Moisture condenses on the interiors of buildings due to specific interactions between the roof and wall. Leaks most commonly occur on flat-roofed buildings.[Godish 1] Certain building materials and mechanisms can be used to prevent condensation from occurring in these areas, therefore reducing structural dampness and potential mold infestation. In many cases, the insulation between the roof and wall is compressed, leading to a decrease in thermal resistance.[Moisture Dynamics 1] Due to the lack of thermal resistance, condensation occurs, which leads to water damage in the indoor environment. In most cases where moisture is not addressed quickly enough, mold and mildew develop. Another issue is that wind washing up into the crevice where the roof and wall intersect reduces the efficiency of the insulation.[Roof Surface 1] This results in condensation and risk for mold growth.
In the United Kingdom, condensation problems are particularly common between October and March - to the extent that this period is often referred to as the "condensation season."
Identification of condensation 
If it is suspected that the problem is condensation, then a room should be sealed off with a dehumidifier left running for the recommended time and then further instrument tests made. If the dampness has disappeared, then condensation is very likely the problem.
Alternatively Humiditect cards or dataloggers (measuring air humidity, air temperature, and surface temperature) can be used as tools for diagnosing a condensation problem.

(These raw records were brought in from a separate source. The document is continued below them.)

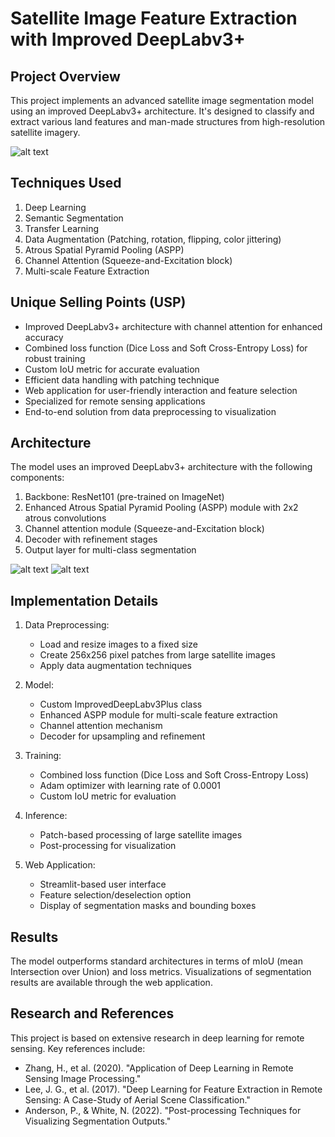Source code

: # Satellite Image Feature Extraction with Improved DeepLabv3+
## Project Overview

This project implements an advanced satellite image segmentation model using an improved DeepLabv3+ architecture. It's designed to classify and extract various land features and man-made structures from high-resolution satellite imagery.

![alt text](https://github.com/PranjalSri108/Satellite_Image_Feature_Extraction_with_Improved_DeepLabv3/blob/main/img.jpg?raw=true)

## Techniques Used

1. Deep Learning
2. Semantic Segmentation
3. Transfer Learning
4. Data Augmentation (Patching, rotation, flipping, color jittering)
5. Atrous Spatial Pyramid Pooling (ASPP)
6. Channel Attention (Squeeze-and-Excitation block)
7. Multi-scale Feature Extraction

## Unique Selling Points (USP)

- Improved DeepLabv3+ architecture with channel attention for enhanced accuracy
- Combined loss function (Dice Loss and Soft Cross-Entropy Loss) for robust training
- Custom IoU metric for accurate evaluation
- Efficient data handling with patching technique
- Web application for user-friendly interaction and feature selection
- Specialized for remote sensing applications
- End-to-end solution from data preprocessing to visualization

## Architecture

The model uses an improved DeepLabv3+ architecture with the following components:

1. Backbone: ResNet101 (pre-trained on ImageNet)
2. Enhanced Atrous Spatial Pyramid Pooling (ASPP) module with 2x2 atrous convolutions
3. Channel attention module (Squeeze-and-Excitation block)
4. Decoder with refinement stages
5. Output layer for multi-class segmentation

![alt text](https://github.com/PranjalSri108/Satellite_Image_Feature_Extraction_with_Improved_DeepLabv3/blob/main/garph_1.jpg?raw=true)
![alt text](https://github.com/PranjalSri108/Satellite_Image_Feature_Extraction_with_Improved_DeepLabv3/blob/main/groph.jpg?raw=true)


## Implementation Details

1. Data Preprocessing:
   - Load and resize images to a fixed size
   - Create 256x256 pixel patches from large satellite images
   - Apply data augmentation techniques

2. Model:
   - Custom ImprovedDeepLabv3Plus class
   - Enhanced ASPP module for multi-scale feature extraction
   - Channel attention mechanism
   - Decoder for upsampling and refinement

3. Training:
   - Combined loss function (Dice Loss and Soft Cross-Entropy Loss)
   - Adam optimizer with learning rate of 0.0001
   - Custom IoU metric for evaluation

4. Inference:
   - Patch-based processing of large satellite images
   - Post-processing for visualization

5. Web Application:
   - Streamlit-based user interface
   - Feature selection/deselection option
   - Display of segmentation masks and bounding boxes

## Results

The model outperforms standard architectures in terms of mIoU (mean Intersection over Union) and loss metrics. Visualizations of segmentation results are available through the web application.

## Research and References

This project is based on extensive research in deep learning for remote sensing. Key references include:

- Zhang, H., et al. (2020). "Application of Deep Learning in Remote Sensing Image Processing."
- Lee, J. G., et al. (2017). "Deep Learning for Feature Extraction in Remote Sensing: A Case-Study of Aerial Scene Classification."
- Anderson, P., & White, N. (2022). "Post-processing Techniques for Visualizing Segmentation Outputs."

Typical remedies for condensation include increasing background heat and ventilation, improving the insulation of cold surfaces and reducing moisture generation (e.g. by avoiding the drying of clothes indoors).
Rain penetration 
Rain Penetration (also known as "penetrating damp") is a common form of dampness in buildings. It can occur through walls, roofs, or through openings (e.g. window reveals).
Water will often penetrate the outer envelope of a building and appear inside. Common defects include:
- Roof defects such as faulty flashing, cracked or missing slates or tiles.
- Faults in the brickwork or masonry such as missing or cracked pointing. Porous bricks or stones.
- Missing or defective mastic around windows and doors.
- Blocked weep holes.
- Missing or defective trays in cavity walls.
Rain penetration is most often associated with single-skin walls, but can also occur through cavity walls - e.g. by tracking across wall ties.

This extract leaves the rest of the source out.